Venture capital, a kind of equity funding, is basically an investment that combines a life insurance policy and mutual fund shares. With this method, the investor is shielded by the protection of the insurance policy (collateral), and also gets the added bonus of growth potential of the mutual fund. The definition of equity funding could be the exchange of money for a share of business. This permits business owners to acquire funding without incurring any debt, but you can find potential downsides of venture capital all entrepreneurs should take note of.
Venture Capital Myths Dispelled
Many startup companies searching for funding often consider venture capital as a feasible solution-but this is often not the most effective choice. While venture capital might be viable for a few businesses, there are lots of factors to take into account ahead of deciding to use this sort of funding.
When searching for business funding, the end goal of obtaining funding is often the only factor given consideration. More importantly, business owners must recognize that the technique in which funding is obtained will have both positive and negative short-term and long-term consequences, depending on the ultimate end goals. As previously stated, venture capital is typically committed to a business in trade for shares in said company. With respect to the number of capital received, that may mean the business owner loses ultimate control on the business Scout Ventures. When the investor and business owner have misaligned goals, this might translate into huge problems. Venture capitalists invest in companies most abundant in potential to appreciate extreme growth in hopes of an eventual sale of the company. If your end goal does not include the eventual sale of one's company, or there is an opportunity that you will get a nominal return on investment for the sale of the residual shares of one's company, an alternative funding option should be considered.

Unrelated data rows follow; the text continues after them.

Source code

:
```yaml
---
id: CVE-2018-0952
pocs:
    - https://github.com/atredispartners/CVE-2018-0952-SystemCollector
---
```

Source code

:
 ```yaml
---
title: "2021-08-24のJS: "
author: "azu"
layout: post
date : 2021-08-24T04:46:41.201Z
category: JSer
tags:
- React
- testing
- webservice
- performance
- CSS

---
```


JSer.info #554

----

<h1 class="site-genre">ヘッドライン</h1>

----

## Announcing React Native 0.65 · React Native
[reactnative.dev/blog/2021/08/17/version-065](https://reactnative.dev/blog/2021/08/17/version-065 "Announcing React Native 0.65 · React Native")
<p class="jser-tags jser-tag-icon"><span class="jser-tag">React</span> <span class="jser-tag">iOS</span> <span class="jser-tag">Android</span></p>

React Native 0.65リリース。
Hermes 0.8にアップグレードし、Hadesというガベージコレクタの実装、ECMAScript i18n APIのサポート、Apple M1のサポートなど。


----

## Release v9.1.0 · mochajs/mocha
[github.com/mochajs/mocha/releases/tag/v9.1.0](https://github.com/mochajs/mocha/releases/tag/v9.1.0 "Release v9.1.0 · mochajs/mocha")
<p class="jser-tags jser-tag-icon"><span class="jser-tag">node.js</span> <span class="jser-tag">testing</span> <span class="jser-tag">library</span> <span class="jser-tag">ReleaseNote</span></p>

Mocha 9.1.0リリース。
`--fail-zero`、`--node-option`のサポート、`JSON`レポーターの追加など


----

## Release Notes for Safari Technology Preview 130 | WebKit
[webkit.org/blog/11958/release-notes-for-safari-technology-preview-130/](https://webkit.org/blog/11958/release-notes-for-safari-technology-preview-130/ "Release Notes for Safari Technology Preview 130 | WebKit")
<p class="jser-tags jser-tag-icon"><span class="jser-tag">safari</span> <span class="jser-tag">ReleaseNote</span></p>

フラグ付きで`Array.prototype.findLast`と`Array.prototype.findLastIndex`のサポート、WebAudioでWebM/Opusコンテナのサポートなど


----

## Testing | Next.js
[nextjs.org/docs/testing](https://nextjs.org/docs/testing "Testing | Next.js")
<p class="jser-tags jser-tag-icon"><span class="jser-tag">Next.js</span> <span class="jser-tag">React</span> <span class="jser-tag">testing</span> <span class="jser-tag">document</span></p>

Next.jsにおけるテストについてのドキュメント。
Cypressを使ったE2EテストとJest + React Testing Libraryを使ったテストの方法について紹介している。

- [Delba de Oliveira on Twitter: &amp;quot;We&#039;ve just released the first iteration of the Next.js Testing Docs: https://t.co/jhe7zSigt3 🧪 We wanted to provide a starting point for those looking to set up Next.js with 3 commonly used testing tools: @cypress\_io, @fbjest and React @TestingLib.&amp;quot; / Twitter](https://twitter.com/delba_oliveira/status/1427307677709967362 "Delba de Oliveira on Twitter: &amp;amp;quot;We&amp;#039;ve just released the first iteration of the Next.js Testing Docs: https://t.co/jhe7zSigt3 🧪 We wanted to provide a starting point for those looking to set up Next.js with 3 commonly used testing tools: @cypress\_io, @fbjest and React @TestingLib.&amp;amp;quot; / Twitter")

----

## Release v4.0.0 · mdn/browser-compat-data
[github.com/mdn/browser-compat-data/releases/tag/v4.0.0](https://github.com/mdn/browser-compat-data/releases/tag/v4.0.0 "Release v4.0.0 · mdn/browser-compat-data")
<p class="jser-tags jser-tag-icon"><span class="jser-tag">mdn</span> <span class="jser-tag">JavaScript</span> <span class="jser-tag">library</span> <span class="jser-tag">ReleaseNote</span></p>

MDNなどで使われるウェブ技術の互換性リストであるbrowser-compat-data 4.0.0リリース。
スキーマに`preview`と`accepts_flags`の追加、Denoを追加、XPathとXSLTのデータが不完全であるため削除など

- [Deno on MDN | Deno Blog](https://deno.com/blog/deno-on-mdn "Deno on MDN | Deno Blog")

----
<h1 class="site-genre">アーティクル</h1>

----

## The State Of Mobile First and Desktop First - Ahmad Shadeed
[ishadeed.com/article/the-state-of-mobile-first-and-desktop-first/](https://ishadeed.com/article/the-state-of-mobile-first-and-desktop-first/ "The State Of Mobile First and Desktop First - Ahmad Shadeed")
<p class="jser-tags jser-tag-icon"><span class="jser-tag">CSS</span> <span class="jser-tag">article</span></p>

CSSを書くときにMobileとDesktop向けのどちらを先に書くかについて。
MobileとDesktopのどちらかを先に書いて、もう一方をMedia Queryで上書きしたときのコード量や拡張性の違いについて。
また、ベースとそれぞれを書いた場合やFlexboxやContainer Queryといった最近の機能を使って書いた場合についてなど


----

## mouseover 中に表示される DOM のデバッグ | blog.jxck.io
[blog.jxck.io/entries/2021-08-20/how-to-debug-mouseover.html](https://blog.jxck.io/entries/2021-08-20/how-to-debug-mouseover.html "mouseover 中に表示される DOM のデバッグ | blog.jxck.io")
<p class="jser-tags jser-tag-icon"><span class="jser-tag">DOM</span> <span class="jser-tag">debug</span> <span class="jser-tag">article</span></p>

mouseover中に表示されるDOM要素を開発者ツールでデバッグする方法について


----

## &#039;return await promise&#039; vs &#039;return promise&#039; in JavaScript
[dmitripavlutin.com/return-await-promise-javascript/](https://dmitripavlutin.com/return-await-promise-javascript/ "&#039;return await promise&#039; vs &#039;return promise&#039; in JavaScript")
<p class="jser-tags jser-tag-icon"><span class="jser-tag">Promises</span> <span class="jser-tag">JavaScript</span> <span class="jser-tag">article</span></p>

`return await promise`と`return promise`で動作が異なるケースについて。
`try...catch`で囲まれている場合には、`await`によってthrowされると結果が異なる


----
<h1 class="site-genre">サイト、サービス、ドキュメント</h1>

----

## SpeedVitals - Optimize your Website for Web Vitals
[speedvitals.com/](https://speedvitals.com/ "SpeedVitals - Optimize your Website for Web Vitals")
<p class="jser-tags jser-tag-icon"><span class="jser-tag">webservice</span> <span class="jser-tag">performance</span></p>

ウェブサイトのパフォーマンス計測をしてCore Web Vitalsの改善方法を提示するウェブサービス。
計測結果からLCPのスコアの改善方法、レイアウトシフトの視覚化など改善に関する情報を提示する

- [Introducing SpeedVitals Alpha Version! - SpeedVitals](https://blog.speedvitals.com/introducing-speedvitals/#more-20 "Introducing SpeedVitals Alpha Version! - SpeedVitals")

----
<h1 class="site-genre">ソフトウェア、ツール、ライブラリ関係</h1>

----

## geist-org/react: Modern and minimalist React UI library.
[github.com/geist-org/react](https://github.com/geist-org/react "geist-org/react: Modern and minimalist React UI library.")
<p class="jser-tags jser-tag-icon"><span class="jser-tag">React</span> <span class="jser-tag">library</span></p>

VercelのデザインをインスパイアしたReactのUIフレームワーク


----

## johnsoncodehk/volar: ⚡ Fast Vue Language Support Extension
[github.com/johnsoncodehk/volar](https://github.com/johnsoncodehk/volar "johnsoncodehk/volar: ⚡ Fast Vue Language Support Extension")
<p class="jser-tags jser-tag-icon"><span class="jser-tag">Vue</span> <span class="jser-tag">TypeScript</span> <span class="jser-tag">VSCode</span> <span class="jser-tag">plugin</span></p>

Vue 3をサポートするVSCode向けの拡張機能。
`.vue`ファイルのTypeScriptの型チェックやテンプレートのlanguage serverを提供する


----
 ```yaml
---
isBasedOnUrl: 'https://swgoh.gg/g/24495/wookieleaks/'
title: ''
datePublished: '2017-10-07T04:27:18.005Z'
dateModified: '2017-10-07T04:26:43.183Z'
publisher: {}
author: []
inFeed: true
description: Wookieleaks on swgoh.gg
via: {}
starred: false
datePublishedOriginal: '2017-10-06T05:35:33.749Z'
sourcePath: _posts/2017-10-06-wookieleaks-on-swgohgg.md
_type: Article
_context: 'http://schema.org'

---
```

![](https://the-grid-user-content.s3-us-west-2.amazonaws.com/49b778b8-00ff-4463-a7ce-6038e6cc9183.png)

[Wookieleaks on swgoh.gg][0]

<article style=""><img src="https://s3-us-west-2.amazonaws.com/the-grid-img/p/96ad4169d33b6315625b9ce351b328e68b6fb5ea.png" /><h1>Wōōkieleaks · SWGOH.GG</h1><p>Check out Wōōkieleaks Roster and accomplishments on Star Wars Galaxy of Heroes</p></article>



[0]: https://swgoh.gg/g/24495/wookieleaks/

Another misconception is that venture capital is somewhat an easy task to receive. It requires time to contrive an affective funding proposal and to find investors who are actually willing to read and consider your proposal. Regardless of the substantial amount of time used on the funding proposal process, the majority of businesses never actually receive venture capital, because regardless of how innovative your organization is, venture capitalists have high expectations and aim to make sure high yields on the investments-sometimes 30 percent or higher. This brings us to the high cost of venture capital. Unlike debt funding, there is no amount that must be repaid, but with a 30 percent return on investment, along side salaries and bonuses, venture capital becomes very expensive. While this money may certainly not be via your wallet, it is via somewhere-your business.